# The...End...Is...Near...



## JumboJack (Aug 14, 2007)

If ya got a problem yo I'll solve it


----------



## A. Spruce (Aug 6, 2010)

Gawd I want to vomit!


----------



## WarnerConstInc. (Jan 30, 2008)

Go ninja, go ninja, go!!


----------



## JustaFramer (Jan 21, 2005)

Ahhh yeah. That ain't my thing.


----------



## Kent Whitten (Mar 24, 2006)

Wow...that's...man, that's just not right.

I can hear an argument ensuing in the near future. "OH come on...it's not that hard, even Vanilla Ice can do it!"


----------



## angus242 (Oct 20, 2007)

I wonder if he rolls up to the job site in his 5.0 :whistling


----------



## JumboJack (Aug 14, 2007)

Bodger dug this up...


----------



## angus242 (Oct 20, 2007)

He's still the rebel rock start...or is that rapper....or is that reality TV star....or is that hack home owner?


----------



## Trim40 (Jan 27, 2009)

Our trade survived Bob Vila, I guess this to shall pass. As fast as it can.

I don't want to hear a potential client say" I saw Vanilla Ice" do it this way.


----------



## HandyHails (Feb 28, 2009)

Trim40 said:


> " I saw Vanilla Ice" do it this way.


:thumbup:


----------



## ApgarNJ (Apr 16, 2006)

how the hell did he become an EXPERT?? they put any moron on TV, that's why I watch less and less of it each year.


----------



## CookeCarpentry (Feb 26, 2009)

Did anyone catch the voiceover near the end?
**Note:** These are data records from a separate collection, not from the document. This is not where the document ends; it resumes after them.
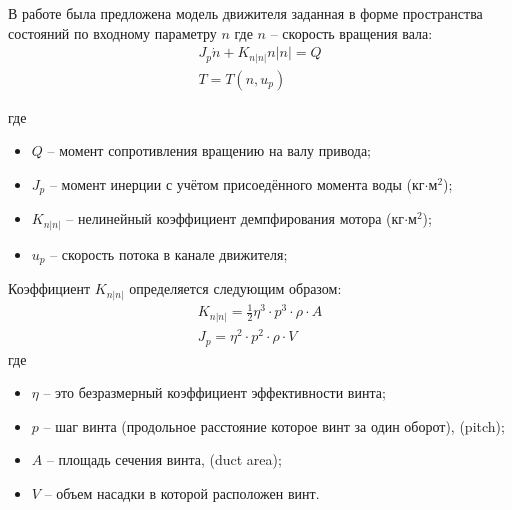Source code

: В работе \cite{10.1109/48.107145} была предложена модель движителя заданная в форме пространства состояний по входному параметру $n$ где $n$ -- скорость вращения вала:
\begin{equation}
    \label{eq:thruster_dynamic_1}
    \begin{array}{c}
        J_p\dot{n} + K_{n|n|}n|n| = Q \\
        T = T(n, u_p)
    \end{array}
\end{equation}

\noindent где
\begin{itemize}
    \item $Q$ -- момент сопротивления вращению на валу привода;
    \item $J_p$ -- момент инерции с учётом присоедённого момента воды (кг$\cdot$м$^2$);
    \item $K_{n|n|}$ -- нелинейный коэффициент демпфирования мотора (кг$\cdot$м$^2$);
    \item $u_p$ -- скорость потока в канале движителя;
\end{itemize}




Коэффициент $K_{n|n|}$ определяется следующим образом:
\begin{gather*}
    K_{n|n|} = \frac{1}{2}\eta^3 \cdot p^3 \cdot \rho \cdot A \\
    J_p = \eta^2 \cdot p^2 \cdot \rho \cdot V
\end{gather*}
\noindent где
\begin{itemize}
    \item $\eta$ -- это безразмерный коэффициент эффективности винта;
    \item $p$ -- шаг винта (продольное расстояние которое винт за один оборот), (pitch);
    \item $A$ -- площадь сечения винта, (duct area);
    \item $V$ -- объем насадки в которой расположен винт.
\end{itemize}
"Watch the only home improvement expert with street cred."


----------



## Kevin M. (Feb 28, 2010)

CookeCarpentry said:


> Did anyone catch the voiceover near the end?
> 
> "Watch the only home improvement expert with
> 
> ...


Suburbia Ave. :whistling


----------



## SC sawdaddy (Oct 15, 2008)

My God, He's a carpenter about like he's a rap star. 

"I'll just stand here and let my peeps make me look like I know what I'm doing"
:thumbdown


----------



## JT Wood (Dec 17, 2007)

CookeCarpentry said:


> Did anyone catch the voiceover near the end?
> 
> "Watch the only home improvement expert with street cred."



STREET CRUD


----------



## Kevin M. (Feb 28, 2010)

SC sawdaddy said:


> > *My God, He's a carpenter about like he's a rap star.
> > *
> 
> 
> ...


He will fool all the HGTV suburbia crowd into thinking he's a "Hood Rat" :laughing:

Van winkle's a poser.


----------



## shanekw1 (Mar 20, 2008)

I can't watch the video.:sad:

I gotta get me an IP address in the states.


----------



## WNYcarpenter (Mar 2, 2007)

I'm gonna be first in line for the new CRAFTSMAN hammer designed by Vanilla Ice. :laughing: 

WTF??!!........yes, The End Is Near............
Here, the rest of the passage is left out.